BUENOS AIRES, ARGENTINA (FOLHAPRESS) – O que hoje pode parecer óbvio não era tão óbvio antes de Emilia Ferreiro, pedagoga argentina que revolucionou a alfabetização infantil e morreu no último sábado (26), no México, aos 86 anos. Foi ela a principal difusora da ideia de que, por trás do aprendizado da escrita, existe um ser pensante.

“Por trás da mão que pega o lápis, dos olhos que olham, dos ouvidos que escutam, há uma criança que pensa. Essa criança que pensa não pode ser reduzida a um par de olhos, de ouvidos e a uma mão que pega o lápis”, resumiu ela em “Reflexões sobre Alfabetização” (2010), um dos muitos livros O pensamento não era assim em 1970, quando Ferreiro publicou sua tese de doutorado orientada pelo célebre pedagogo suíço Jean Piaget, de quem também foi professora-assistente. Indo além do mestre, ela levaria à cabo uma série de pesquisas e publicações que até hoje moldam a visão sobre o ensino.

“Eu, antigamente, fui alfabetizada juntando as letras e as palavras, mas sem entender a lógica delas. Por isso até hoje temos tantos problemas de alfabetização.
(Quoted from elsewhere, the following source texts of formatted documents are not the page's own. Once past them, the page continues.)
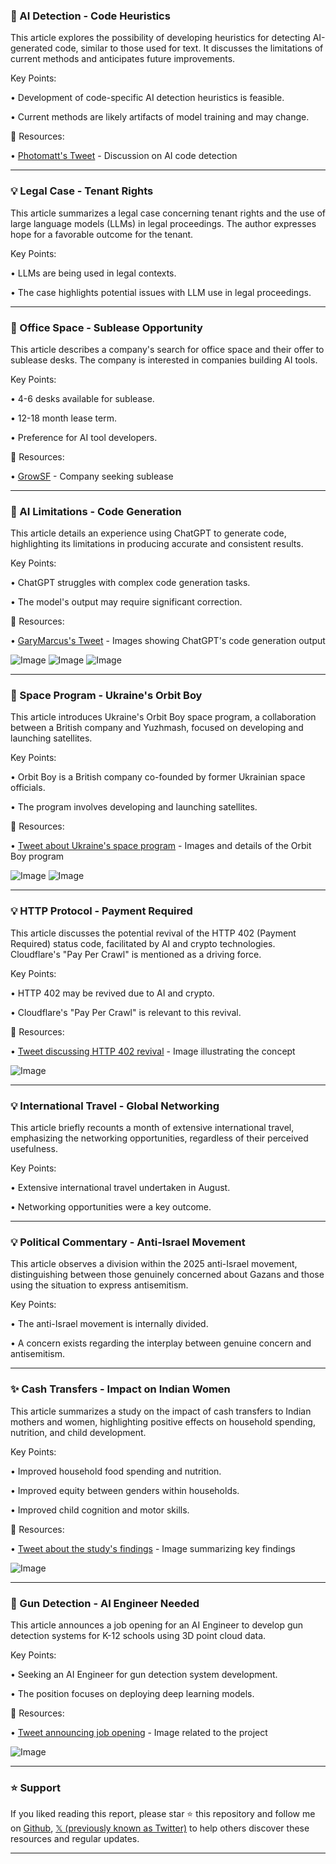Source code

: ### 🤖 AI Detection - Code Heuristics

This article explores the possibility of developing heuristics for detecting AI-generated code, similar to those used for text.  It discusses the limitations of current methods and anticipates future improvements.


Key Points:

•  Development of code-specific AI detection heuristics is feasible.

•  Current methods are likely artifacts of model training and may change.


🔗 Resources:

• [Photomatt's Tweet](https://x.com/photomatt/status/1960928265478267238) - Discussion on AI code detection


---

### 💡 Legal Case - Tenant Rights

This article summarizes a legal case concerning tenant rights and the use of large language models (LLMs) in legal proceedings.  The author expresses hope for a favorable outcome for the tenant.


Key Points:

• LLMs are being used in legal contexts.

• The case highlights potential issues with LLM use in legal proceedings.


---

### 🚀 Office Space - Sublease Opportunity

This article describes a company's search for office space and their offer to sublease desks.  The company is interested in companies building AI tools.


Key Points:

• 4-6 desks available for sublease.

• 12-18 month lease term.

• Preference for AI tool developers.


🔗 Resources:

• [GrowSF](https://x.com/GrowSF) - Company seeking sublease


---

### 🤖 AI Limitations - Code Generation

This article details an experience using ChatGPT to generate code, highlighting its limitations in producing accurate and consistent results.


Key Points:

• ChatGPT struggles with complex code generation tasks.

• The model's output may require significant correction.


🔗 Resources:

• [GaryMarcus's Tweet](https://x.com/GaryMarcus/status/1960927817933447630) - Images showing ChatGPT's code generation output

![Image](https://pbs.twimg.com/media/GzaddLoa4AESBVn?format=jpg&name=small)
![Image](https://pbs.twimg.com/media/GzaddLnaYAARkkV?format=jpg&name=360x360)
![Image](https://pbs.twimg.com/media/GzaddL0a4AADtcH?format=jpg&name=360x360)


---

### 🚀 Space Program - Ukraine's Orbit Boy

This article introduces Ukraine's Orbit Boy space program, a collaboration between a British company and Yuzhmash, focused on developing and launching satellites.


Key Points:

• Orbit Boy is a British company co-founded by former Ukrainian space officials.

• The program involves developing and launching satellites.



🔗 Resources:

• [Tweet about Ukraine's space program](https://x.com/Bricktop_NAFO/status/1960632678476050718) - Images and details of the Orbit Boy program

![Image](https://pbs.twimg.com/media/GzWP2swWAAA7gJL?format=jpg&name=900x900)
![Image](https://pbs.twimg.com/media/GzWP2s0XMAAxmt6?format=jpg&name=small)


---

### 💡 HTTP Protocol - Payment Required

This article discusses the potential revival of the HTTP 402 (Payment Required) status code, facilitated by AI and crypto technologies. Cloudflare's "Pay Per Crawl" is mentioned as a driving force.


Key Points:

• HTTP 402 may be revived due to AI and crypto.

• Cloudflare's "Pay Per Crawl" is relevant to this revival.


🔗 Resources:

• [Tweet discussing HTTP 402 revival](https://x.com/Cyburgerim/status/1960624833248518533) - Image illustrating the concept

![Image](https://pbs.twimg.com/media/GzWGfuuXgAA-SCx?format=png&name=small)


---

### 💡 International Travel - Global Networking

This article briefly recounts a month of extensive international travel, emphasizing the networking opportunities, regardless of their perceived usefulness.


Key Points:

• Extensive international travel undertaken in August.

• Networking opportunities were a key outcome.


---

### 💡 Political Commentary - Anti-Israel Movement

This article observes a division within the 2025 anti-Israel movement, distinguishing between those genuinely concerned about Gazans and those using the situation to express antisemitism.


Key Points:

• The anti-Israel movement is internally divided.

• A concern exists regarding the interplay between genuine concern and antisemitism.


---

### ✨ Cash Transfers - Impact on Indian Women

This article summarizes a study on the impact of cash transfers to Indian mothers and women, highlighting positive effects on household spending, nutrition, and child development.


Key Points:

• Improved household food spending and nutrition.

• Improved equity between genders within households.

• Improved child cognition and motor skills.


🔗 Resources:

• [Tweet about the study's findings](https://x.com/siddharth3/status/1960643865423323520) - Image summarizing key findings

![Image](https://pbs.twimg.com/media/GzS6heEa4AIcGS2?format=jpg&name=small)


---

### 🚀 Gun Detection - AI Engineer Needed

This article announces a job opening for an AI Engineer to develop gun detection systems for K-12 schools using 3D point cloud data.


Key Points:

• Seeking an AI Engineer for gun detection system development.

• The position focuses on deploying deep learning models.


🔗 Resources:

• [Tweet announcing job opening](https://x.com/adcock_brett/status/1960882149105787282) - Image related to the project

![Image](https://pbs.twimg.com/media/GzXeAMNXcAAmtrs?format=png&name=small)


---

### ⭐️ Support

If you liked reading this report, please star ⭐️ this repository and follow me on [Github](https://github.com/Drix10), [𝕏 (previously known as Twitter)](https://x.com/DRIX_10_) to help others discover these resources and regular updates.

---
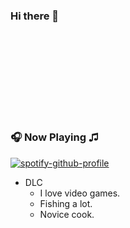 ### Hi there 👋

<!--
**Cuervo279/Cuervo279** is a ✨ _special_ ✨ repository because its `README.md` (this file) appears on your GitHub profile.

Here are some ideas to get you started:

- 🔭 I’m currently working on ...
- 🌱 I’m currently learning ...
- 👯 I’m looking to collaborate on ...
- 🤔 I’m looking for help with ...
- 💬 Ask me about ...
- 📫 How to reach me: ...
- 😄 Pronouns: ...
- ⚡ Fun fact: ...
-->

<h2>

<br><br>

<br></br>

### 🎧 Now Playing ♫

[![spotify-github-profile](https://spotify-github-profile.vercel.app/api/view?uid=leon_279&cover_image=true&theme=natemoo-re&show_offline=false&background_color=121212&bar_color=00e1ff&bar_color_cover=false)](https://open.spotify.com/user/leon_279)

 - DLC 
   - I love video games.
   - Fishing a lot.
   - Novice cook.

<br></br>
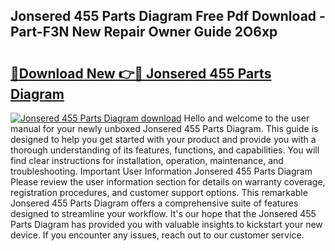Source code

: ## Jonsered 455 Parts Diagram Free Pdf Download - Part-F3N New Repair Owner Guide 2O6xp

# <h2><a href="http://dfij0zt.blite.top/?on=Jonsered+455+Parts+Diagram">🔗Download New 👉🔴 Jonsered 455 Parts Diagram</a></h2>

[![Jonsered 455 Parts Diagram download](https://i.imgur.com/lujVjoI.png)](http://dfij0zt.blite.top/?on=Jonsered+455+Parts+Diagram)
Hello and welcome to the user manual for your newly unboxed Jonsered 455 Parts Diagram. This guide is designed to help you get started with your product and provide you with a thorough understanding of its features, functions, and capabilities. You will find clear instructions for installation, operation, maintenance, and troubleshooting. Important User Information Jonsered 455 Parts Diagram Please review the user information section for details on warranty coverage, registration procedures, and customer support options. This remarkable Jonsered 455 Parts Diagram offers a comprehensive suite of features designed to streamline your workflow. It's our hope that the Jonsered 455 Parts Diagram has provided you with valuable insights to kickstart your new device. If you encounter any issues, reach out to our customer service.
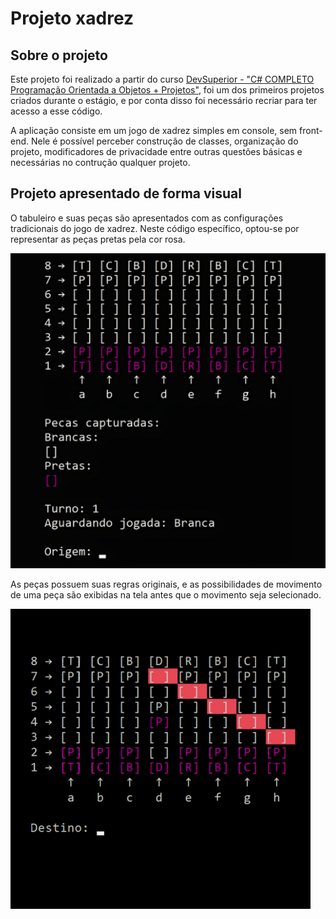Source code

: # Projeto xadrez

## Sobre o projeto

Este projeto foi realizado a partir do curso [DevSuperior - "C# COMPLETO Programação Orientada a Objetos + Projetos"](https://www.udemy.com/course/programacao-orientada-a-objetos-csharp/?couponCode=KEEPLEARNING), foi um dos primeiros projetos criados durante o estágio, e por conta disso foi necessário recriar para ter acesso a esse código.

A aplicação consiste em um jogo de xadrez simples em console, sem front-end.  Nele é possível perceber construção de classes, organização do projeto, modificadores de privacidade entre outras questões básicas e necessárias no contrução qualquer projeto.

## Projeto apresentado de forma visual

O tabuleiro e suas peças são apresentados com as configurações tradicionais do jogo de xadrez. Neste código específico, optou-se por representar as peças pretas pela cor rosa.

![ConsoleVisual](https://github.com/LayzaBrandt/xadrez/blob/master/assets/JogoXadrez-TabuleiroInicial.png)

As peças possuem suas regras originais, e as possibilidades de movimento de uma peça são exibidas na tela antes que o movimento seja selecionado.

![ConsolePossibilidade](https://github.com/LayzaBrandt/xadrez/blob/master/assets/JogoXadrez-Possibilidades.png)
Muitas crianças repetem o processo mecânico, sabem cantar o alfabeto, mas não o compreendem, não sabem usá-lo”, diz a pedagoga Tatiana Pita.

Dona de uma consultoria para secretarias de educação e escolas privadas no Brasil, ela explica que Ferreiro não criou um método, mas um entendimento sobre a estrutura do pensamento da criança: “A partir daí, eu, como professora, escolho o melhor caminho para que essa criança aprenda”, afirma.

Piaget já havia se debruçado sobre as fases do pensamento infantil e juvenil, sendo um dos expoentes do chamado “construtivismo”, que tira o aluno de uma posição passiva e o coloca como agente ativo a partir da sua interação com o objeto estudado. O que Ferreiro fez foi aplicar essa teoria à língua escrita.

A argentina observou que as crianças também passam por diferentes estágios previsíveis ao aprender a ler e escrever, nas quais constroem sua próprias hipóteses, e que essas fases nem sempre seguem a mesma sequência que os adultos usam para ensinar. A complexa teoria foi chamada de “psicogênese”.

Ela começou a se dedicar ao tema ainda como aluna de um dos primeiros cursos de psicologia de seu país, na Universidade de Buenos Aires (UBA), no final dos anos 1950. Só conheceu Piaget anos depois, quando se mudou para Genebra pela primeira vez, após a primeira ditadura militar argentina, em 1966.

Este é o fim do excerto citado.